It has been important to us to examine a sample with different approaches simultaneously, which is why we were eager to also measure fluorescence intensity by flow cytometry. In a first phase, 100,000 cells were measured from each biological replicate (488/530 FITC channel in a BD FACSCanto II flow cytometer). In the next phase, the biological replicates for each construct were pooled together and 200,000 cells from each sample were measured.

Figure 7: Left: single biological replicates. right: pooled samples. With the exception of the construct with eCORE, cells transfected with our constructs showed considerably higher overall fluorescence intensities than the negative control.

Flow catometry provided further evidence for expression of the construct in S. cerevisiae. Cells transfected with plasmids containing BAK- showed significantly increased fluorescence intensities when examined as single biological replicates, as well as when the replicates were pooled together in one sample.

Expression with split-mCherry

For another part of our project, we fused the ectodomain to the N-terminal domain of the split-mCherry protein instead of YFP. The goal was to coexpress this construct (Part:BBa_K3610034) with one of the plant PRRs that show ligand-dependent interaction with BAK1, like EFR. We managed to design a construct consisting of the ectodomain of EFR which was fused to a secretion signal and the C-terminal domain of mCherry (Part:BBa_K3610039. Coexpressed in S. cerevisiae, these two parts are able to interact upon ligand-binding. The goal of our experiments was to test, whether ligand-dependent dimerization of the mCherry protein would be sufficient to drive dimerization of the split-mCherry parts.
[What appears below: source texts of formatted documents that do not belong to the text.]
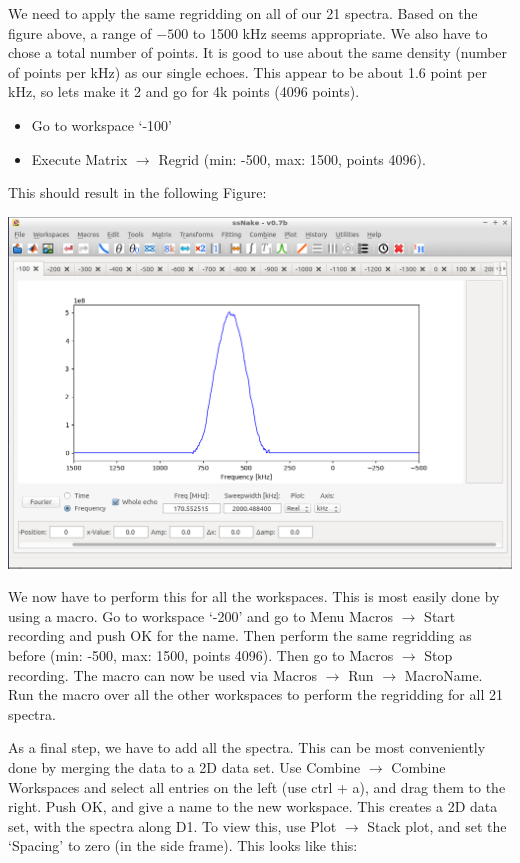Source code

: \documentclass[11pt,a4paper]{article}
\begin{document}
We need to apply the same regridding on all of our 21 spectra.
Based on the figure above, a range of $-500$ to 1500 kHz seems appropriate.
We also have to chose a total number of points.
It is good to use about the same density (number of points per kHz) as our single echoes.
This appear to be about 1.6 point per kHz, so lets make it 2 and go for 4k points (4096 points). 


\begin{itemize}
\item Go to workspace `-100' 
 \item Execute Matrix $\longrightarrow$ Regrid (min: -500, max: 1500, points 4096).
\end{itemize}

This should result in the following Figure:

\begin{center}
\includegraphics[width=0.8\linewidth]{Figs/Fig2.png}
\end{center}
We now have to perform this for all the workspaces.
This is most easily done by using a macro.
Go to workspace `-200' and go to Menu Macros $\longrightarrow$ Start recording and push OK for the name.
Then perform the same regridding as before (min: -500, max: 1500, points 4096).
Then go to Macros $\longrightarrow$ Stop recording.
The macro can now be used via Macros $\longrightarrow$ Run $\longrightarrow$ MacroName.
Run the macro over all the other workspaces to perform the regridding for all 21 spectra.

As a final step, we have to add all the spectra.
This can be most conveniently done by merging the data to a 2D data set.
Use Combine $\longrightarrow$ Combine Workspaces and select all entries on the left (use ctrl + a), and drag them to the right.
Push OK, and give a name to the new workspace.
This creates a 2D data set, with the spectra along D1.
To view this, use Plot $\longrightarrow$ Stack plot, and set the `Spacing' to zero (in the side frame).
This looks like this:
\end{document}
During our project, we achieved coexpression of Part:BBa_K3610034 with Part:BBa_K3610042, which encodes the ectodomain of the plant PRR target receptor EFR fused to the C-terminal domain of mCherry in S. cerevisiae.

Fluorescence Assay

To test, whether the EFR ligand elf18 would drive dimerization of the receptors, we conducted an experiment, during which we compared the fluorescent response of the yeast. We therefore conducted an assay with a fluorometer, a plate reader of the type Synergy H1 (λEX = 587nm and λEM = 610nm). We eamined untransformed cells as a control (UT) and cells which had been previously transfected with plasmids containting the parts Part:BBa_K3610034 and Part:BBa_K3610042 (eEFR). All samples had been adjusted to OD600 = o0.5 before the plate reader experiment.
The following samples were prepared:

• UT
• UT, elf18 added
• eEFR
• eEFR, elf18 added

Figure 8: Comparison of average luminescence measurements over time for different samples.

Surprisingly, fluorescence levels did increase when the bacterial elicitor was present, however, this was the case for both types of samples. We must be, however, aware of the fact that the variance was rather large and this one time assay does not provide enough data to confirm a significant effect of the bacterial elicitor. What was an even bigger surprise is that the measured fluorescence intensities were higher for the samples containing the untransformed yeast cells, both when the bacterial elicitor was present and when it had not been added. The reasons for these results are unclear. It could be due to an error when adjusting the samples to the same OD600. A difference in the OD could lead to increased fluorescence levels. This would still not explain why the bacterial elicitor seemed to increase autofluorescence for the untransformed yeast cells.

It is clear that this deserves further examination. We propose to repeat the measurements to increase the data coverage and rule out errors during pipetting or labelling the samples. It should further be attempted to lower autofluorescence for yeast cells that resembles the fluorescence of mCherry. It further needs to examined, whether the same type of results are obtained when a different split-reporter is fused to the receptor domain (something which we were able to carry out during our project).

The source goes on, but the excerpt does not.